What transaction involving MineralRite (RITE) did the 8-K disclose?

MineralRite disclosed a private transaction where Abstract Concepts 1618 LLC agreed to buy 6.9 million shares of Series NMC $25 Convertible Preferred Stock and 6.9 million associated warrants from NMC, Inc. MineralRite is not a party and issues no new securities in this deal.

How much of MineralRite (RITE) could Abstract Concepts 1618 LLC own after the deal?

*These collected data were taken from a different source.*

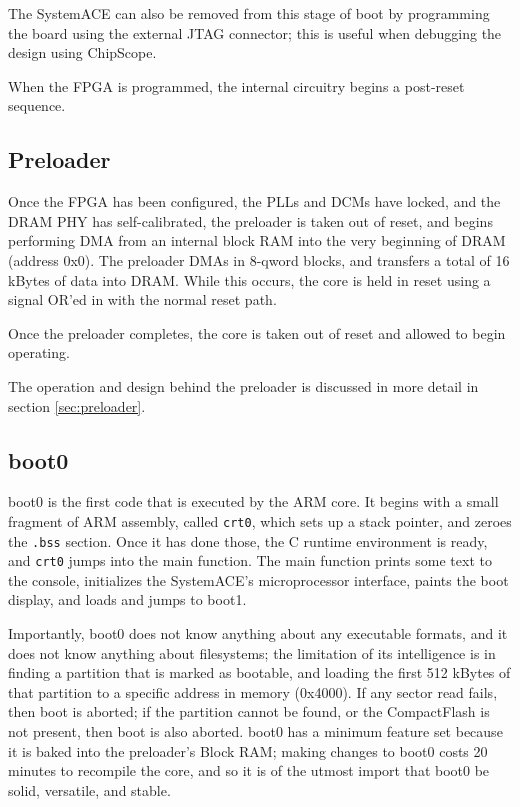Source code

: \documentclass[10pt]{report}
\begin{document}
The SystemACE can also be removed from this stage of boot by programming the
board using the external JTAG connector; this is useful when debugging the
design using ChipScope.

When the FPGA is programmed, the internal circuitry begins a post-reset
sequence.

\subsection{Preloader}

Once the FPGA has been configured, the PLLs and DCMs have locked, and the
DRAM PHY has self-calibrated, the preloader is taken out of reset, and
begins performing DMA from an internal block RAM into the very beginning of
DRAM (address 0x0). The preloader DMAs in 8-qword blocks, and transfers a
total of 16 kBytes of data into DRAM. While this occurs, the core is held in
reset using a signal OR'ed in with the normal reset path.

Once the preloader completes, the core is taken out of reset and allowed to
begin operating.

The operation and design behind the preloader is discussed in more detail in
section \ref{sec:preloader}.

\subsection{boot0}

boot0 is the first code that is executed by the ARM core. It begins with a
small fragment of ARM assembly, called \texttt{crt0}, which sets up a stack
pointer, and zeroes the \texttt{.bss} section.  Once it has done those, the
C runtime environment is ready, and \texttt{crt0} jumps into the main
function.  The main function prints some text to the console, initializes
the SystemACE's microprocessor interface, paints the boot display, and loads
and jumps to boot1.

Importantly, boot0 does not know anything about any executable formats, and
it does not know anything about filesystems; the limitation of its
intelligence is in finding a partition that is marked as bootable, and
loading the first 512 kBytes of that partition to a specific address in
memory (0x4000). If any sector read fails, then boot is aborted; if the
partition cannot be found, or the CompactFlash is not present, then boot is
also aborted. boot0 has a minimum feature set because it is baked into the
preloader's Block RAM; making changes to boot0 costs 20 minutes to recompile
the core, and so it is of the utmost import that boot0 be solid, versatile,
and stable.
\end{document}
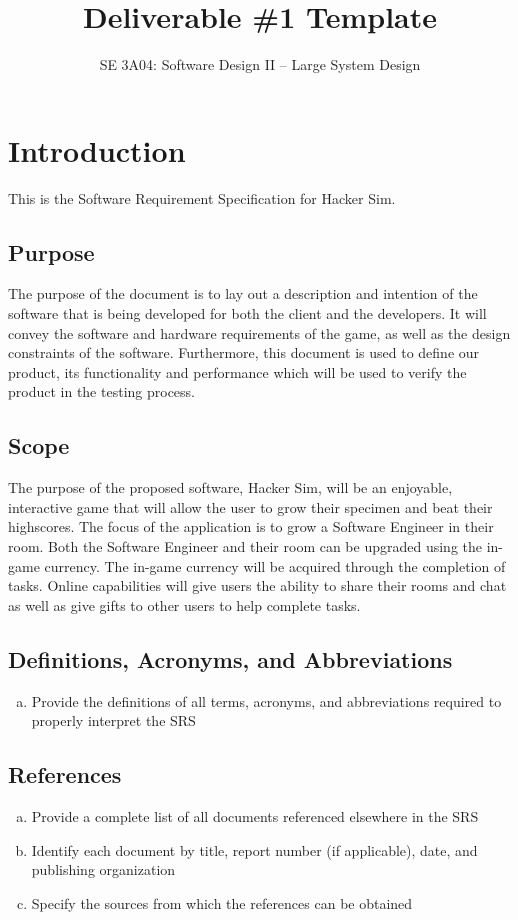 \documentclass[]{article}
\title{Deliverable \#1 Template}
\author{SE 3A04: Software Design II -- Large System Design}
\date{}
\begin{document}
\maketitle	

\section{Introduction}
\label{sec:introduction}
This is the Software Requirement Specification for Hacker Sim.

\subsection{Purpose}
\label{sub:purpose}
The purpose of the document is to lay out a description and intention of the 
software that is being developed for both the client and the developers. It 
will convey the software and hardware requirements of the game, as well as the 
design constraints of the software. Furthermore, this document is used to define 
our product, its functionality and performance which will be used to verify the 
product in the testing process. 

\subsection{Scope}
\label{sub:scope}
The purpose of the proposed software, Hacker Sim, will be an enjoyable, 
interactive game that will allow the user to grow their specimen and beat their 
highscores. The focus of the application is to grow a Software Engineer in their 
room. Both the Software Engineer and their room can be upgraded using the 
in-game currency. The in-game currency will be acquired through the completion 
of tasks. Online capabilities will give users the ability to share their rooms 
and chat as well as give gifts to other users to help complete tasks. 


\subsection{Definitions, Acronyms, and Abbreviations}
\label{sub:definitions_acronyms_and_abbreviations}
\begin{enumerate}[a)]
	\item Provide the definitions of all terms, acronyms, and abbreviations required to properly interpret the SRS
\end{enumerate}

\subsection{References}
\label{sub:references}
\begin{enumerate}[a)]
	\item Provide a complete list of all documents referenced elsewhere in the SRS
	\item Identify each document by title, report number (if applicable), date, and publishing organization
	\item Specify the sources from which the references can be obtained
\end{enumerate}
\end{document}
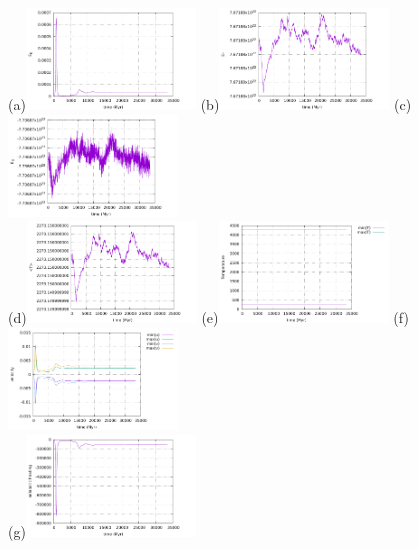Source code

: \begin{center}
(a)\includegraphics[width=4.5cm]{python_codes/fieldstone_compressible2/BA_105/EK}
(b)\includegraphics[width=4.5cm]{python_codes/fieldstone_compressible2/BA_105/ET}
(c)\includegraphics[width=4.5cm]{python_codes/fieldstone_compressible2/BA_105/EG}\\
(d)\includegraphics[width=4.5cm]{python_codes/fieldstone_compressible2/BA_105/Tavrg}
(e)\includegraphics[width=4.5cm]{python_codes/fieldstone_compressible2/BA_105/T_stats}
(f)\includegraphics[width=4.5cm]{python_codes/fieldstone_compressible2/BA_105/vel_stats}\\
(g)\includegraphics[width=4.5cm]{python_codes/fieldstone_compressible2/BA_105/adiabatic_heating}

\end{center}
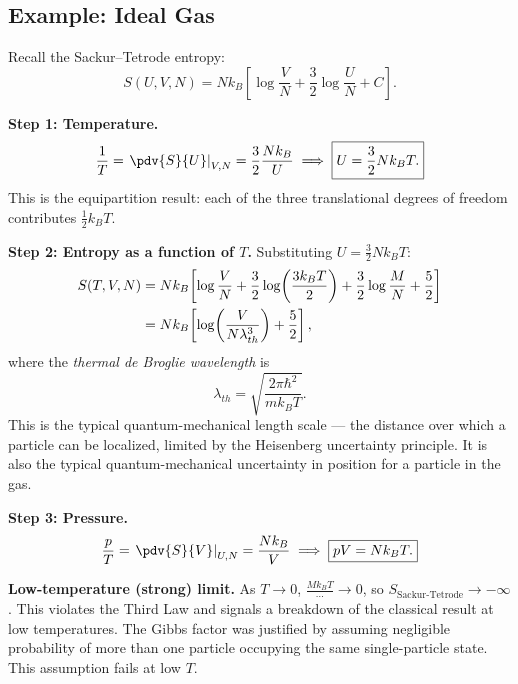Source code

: \subsection{Example: Ideal Gas}

Recall the Sackur--Tetrode entropy:
\begin{equation}
    S(U, V, N) = Nk_B \left[\log\frac{V}{N} + \frac{3}{2}\log\frac{U}{N} + C\right].
\end{equation}

\textbf{Step 1: Temperature.}
\begin{equation}
    \frac{1}{T} = \left.\pdv{S}{U}\right|_{V, N} = \frac{3}{2}\frac{Nk_B}{U}
    \implies \boxed{U = \frac{3}{2}Nk_B T.}
\end{equation}
This is the equipartition result: each of the three translational degrees of freedom contributes $\frac{1}{2}k_BT$.

\textbf{Step 2: Entropy as a function of $T$.} Substituting $U = \frac{3}{2}Nk_BT$:
\begin{align}
    S(T, V, N) &= Nk_B\!\left[\log\frac{V}{N} + \frac{3}{2}\log\!\left(\frac{3k_B T}{2}\right) + \frac{3}{2}\log\frac{M}{N} + \frac{5}{2}\right] \notag \\
    &= Nk_B\!\left[\log\!\left(\frac{V}{N\lambda_{th}^3}\right) + \frac{5}{2}\right],
\end{align}
where the \emph{thermal de Broglie wavelength} is
\begin{equation}
    \lambda_{th} = \sqrt{\frac{2\pi\hbar^2}{mk_BT}}.
\end{equation}
This is the typical quantum-mechanical length scale --- the distance over which a particle can be localized, limited by the Heisenberg uncertainty principle. It is also the typical quantum-mechanical uncertainty in position for a particle in the gas.

\textbf{Step 3: Pressure.}
\begin{equation}
    \frac{p}{T} = \left.\pdv{S}{V}\right|_{U, N} = \frac{Nk_B}{V}
    \implies \boxed{pV = Nk_B T.}
\end{equation}

\textbf{Low-temperature (strong) limit.} As $T\to 0$, $\frac{Mk_BT}{\cdots}\to 0$, so $S_\text{Sackur-Tetrode}\to -\infty$. This violates the Third Law and signals a breakdown of the classical result at low temperatures. The Gibbs factor was justified by assuming negligible probability of more than one particle occupying the same single-particle state. This assumption fails at low $T$.

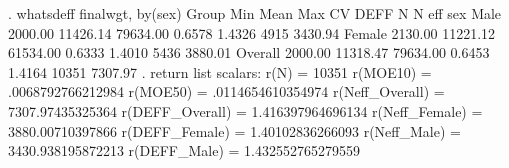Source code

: . whatsdeff finalwgt, by(sex)
{\smallskip}
    Group     {\VBAR}   Min     {\VBAR}   Mean    {\VBAR}   Max     {\VBAR}    CV   {\VBAR}   DEFF  {\VBAR}   N   {\VBAR}  N eff
sex           {\VBAR}           {\VBAR}           {\VBAR}           {\VBAR}         {\VBAR}         {\VBAR}       {\VBAR}
         Male {\VBAR}   2000.00 {\VBAR}  11426.14 {\VBAR}  79634.00 {\VBAR}  0.6578 {\VBAR}  1.4326 {\VBAR}  4915 {\VBAR} 3430.94
       Female {\VBAR}   2130.00 {\VBAR}  11221.12 {\VBAR}  61534.00 {\VBAR}  0.6333 {\VBAR}  1.4010 {\VBAR}  5436 {\VBAR} 3880.01
      Overall {\VBAR}   2000.00 {\VBAR}  11318.47 {\VBAR}  79634.00 {\VBAR}  0.6453 {\VBAR}  1.4164 {\VBAR} 10351 {\VBAR} 7307.97
{\smallskip}
. return list
{\smallskip}
scalars:
                  r(N) =  10351
              r(MOE10) =  .0068792766212984
              r(MOE50) =  .0114654610354974
       r(Neff_Overall) =  7307.97435325364
       r(DEFF_Overall) =  1.416397964696134
        r(Neff_Female) =  3880.00710397866
        r(DEFF_Female) =  1.40102836266093
          r(Neff_Male) =  3430.938195872213
          r(DEFF_Male) =  1.432552765279559
{\smallskip}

After completion, Abstract Concepts 1618 LLC is expected to beneficially own or control about 37% of MineralRite’s common stock on an as-converted basis. This combines approximately 8.5% already held with about 26.5% tied to the newly acquired preferred stock and warrants.

What is the Shareholder Control Limitation and Standstill Agreement at MineralRite (RITE)?

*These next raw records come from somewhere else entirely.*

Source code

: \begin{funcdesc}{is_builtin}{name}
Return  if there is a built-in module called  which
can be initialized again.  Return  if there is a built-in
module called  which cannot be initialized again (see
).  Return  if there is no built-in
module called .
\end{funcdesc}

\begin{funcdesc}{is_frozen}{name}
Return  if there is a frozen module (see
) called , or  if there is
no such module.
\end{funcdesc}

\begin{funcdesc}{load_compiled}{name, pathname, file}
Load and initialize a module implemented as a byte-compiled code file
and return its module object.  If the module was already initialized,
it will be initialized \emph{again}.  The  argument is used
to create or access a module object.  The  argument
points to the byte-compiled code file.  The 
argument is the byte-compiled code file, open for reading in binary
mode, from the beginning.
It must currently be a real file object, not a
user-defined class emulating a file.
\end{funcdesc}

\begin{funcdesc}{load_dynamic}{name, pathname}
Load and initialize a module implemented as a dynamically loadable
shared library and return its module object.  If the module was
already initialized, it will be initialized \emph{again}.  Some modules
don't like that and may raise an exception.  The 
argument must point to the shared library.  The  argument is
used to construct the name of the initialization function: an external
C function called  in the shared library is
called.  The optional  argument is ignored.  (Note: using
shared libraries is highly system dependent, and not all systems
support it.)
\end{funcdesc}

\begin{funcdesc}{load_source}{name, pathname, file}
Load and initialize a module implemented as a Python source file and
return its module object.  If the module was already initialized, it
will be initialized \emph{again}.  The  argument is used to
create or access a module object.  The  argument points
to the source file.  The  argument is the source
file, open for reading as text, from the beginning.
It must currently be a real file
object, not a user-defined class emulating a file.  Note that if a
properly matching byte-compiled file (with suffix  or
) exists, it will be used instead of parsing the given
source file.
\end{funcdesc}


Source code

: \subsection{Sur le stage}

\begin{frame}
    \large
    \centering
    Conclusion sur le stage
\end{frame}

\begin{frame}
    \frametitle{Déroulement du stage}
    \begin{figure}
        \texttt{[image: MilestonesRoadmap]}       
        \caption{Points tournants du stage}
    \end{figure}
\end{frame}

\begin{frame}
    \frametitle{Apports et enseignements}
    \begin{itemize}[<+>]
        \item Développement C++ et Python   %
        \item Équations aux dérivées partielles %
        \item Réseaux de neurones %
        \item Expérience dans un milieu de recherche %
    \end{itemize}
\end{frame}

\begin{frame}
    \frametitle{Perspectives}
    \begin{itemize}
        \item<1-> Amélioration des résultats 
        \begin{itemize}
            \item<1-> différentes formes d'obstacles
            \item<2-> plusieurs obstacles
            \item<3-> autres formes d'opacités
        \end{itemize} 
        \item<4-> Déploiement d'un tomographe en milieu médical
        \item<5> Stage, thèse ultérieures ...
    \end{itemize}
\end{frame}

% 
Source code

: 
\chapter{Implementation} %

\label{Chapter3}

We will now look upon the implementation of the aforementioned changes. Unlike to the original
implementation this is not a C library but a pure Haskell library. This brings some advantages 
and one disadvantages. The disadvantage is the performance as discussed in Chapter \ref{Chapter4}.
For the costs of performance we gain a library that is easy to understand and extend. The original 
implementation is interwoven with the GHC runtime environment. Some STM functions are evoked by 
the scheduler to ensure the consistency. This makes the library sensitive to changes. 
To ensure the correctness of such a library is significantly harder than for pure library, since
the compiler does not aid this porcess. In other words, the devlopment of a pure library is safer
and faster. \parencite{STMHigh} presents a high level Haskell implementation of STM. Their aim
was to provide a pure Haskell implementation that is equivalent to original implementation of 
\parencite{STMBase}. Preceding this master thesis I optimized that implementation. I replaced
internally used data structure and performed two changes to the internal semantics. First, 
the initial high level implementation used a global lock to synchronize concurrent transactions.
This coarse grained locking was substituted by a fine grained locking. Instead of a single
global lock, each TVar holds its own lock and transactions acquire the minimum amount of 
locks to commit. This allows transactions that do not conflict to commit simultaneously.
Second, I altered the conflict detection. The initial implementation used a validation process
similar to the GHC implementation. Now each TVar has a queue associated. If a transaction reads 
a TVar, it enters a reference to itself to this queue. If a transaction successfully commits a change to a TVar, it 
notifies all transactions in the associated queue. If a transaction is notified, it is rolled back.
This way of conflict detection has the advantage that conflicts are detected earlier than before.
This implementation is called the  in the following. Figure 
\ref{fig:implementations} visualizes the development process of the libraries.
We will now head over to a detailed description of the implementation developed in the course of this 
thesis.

MineralRite and Abstract entered a Shareholder Control Limitation and Standstill Agreement that caps Abstract’s voting power at 45% of total voting power on a fully diluted basis. It also prohibits Abstract from seeking to obtain control and remains effective until a defined Trigger Event or other termination conditions.

Does MineralRite (RITE) receive any proceeds from the Abstract–NMC securities transfer?

MineralRite receives no proceeds from this transaction. The company states it is not a party to the deal, which is a private transaction between existing securityholders Abstract Concepts 1618 LLC and NMC, Inc., and confirms that no new securities are being issued by MineralRite in connection with it.

What ownership and voting stakes do key parties hold in MineralRite (RITE)?

Abstract is expected to beneficially own or control about 37% of common stock on an as-converted basis and has voting authority over an additional 2.4% via Commodity Capital Advisors LLC. MineralRite’s president, James Burgauer, controls approximately 23% of the company’s total voting power through his holdings.

What is MineralRite’s (RITE) business focus and current development stage?

MineralRite focuses on evaluating, remediating, recycling, and potentially recovering mineral values from existing materials such as mine tailings, rather than greenfield mining. The company notes it is in early development, has not established mineral resources or reserves under SEC rules, and currently has no revenue-generating operations.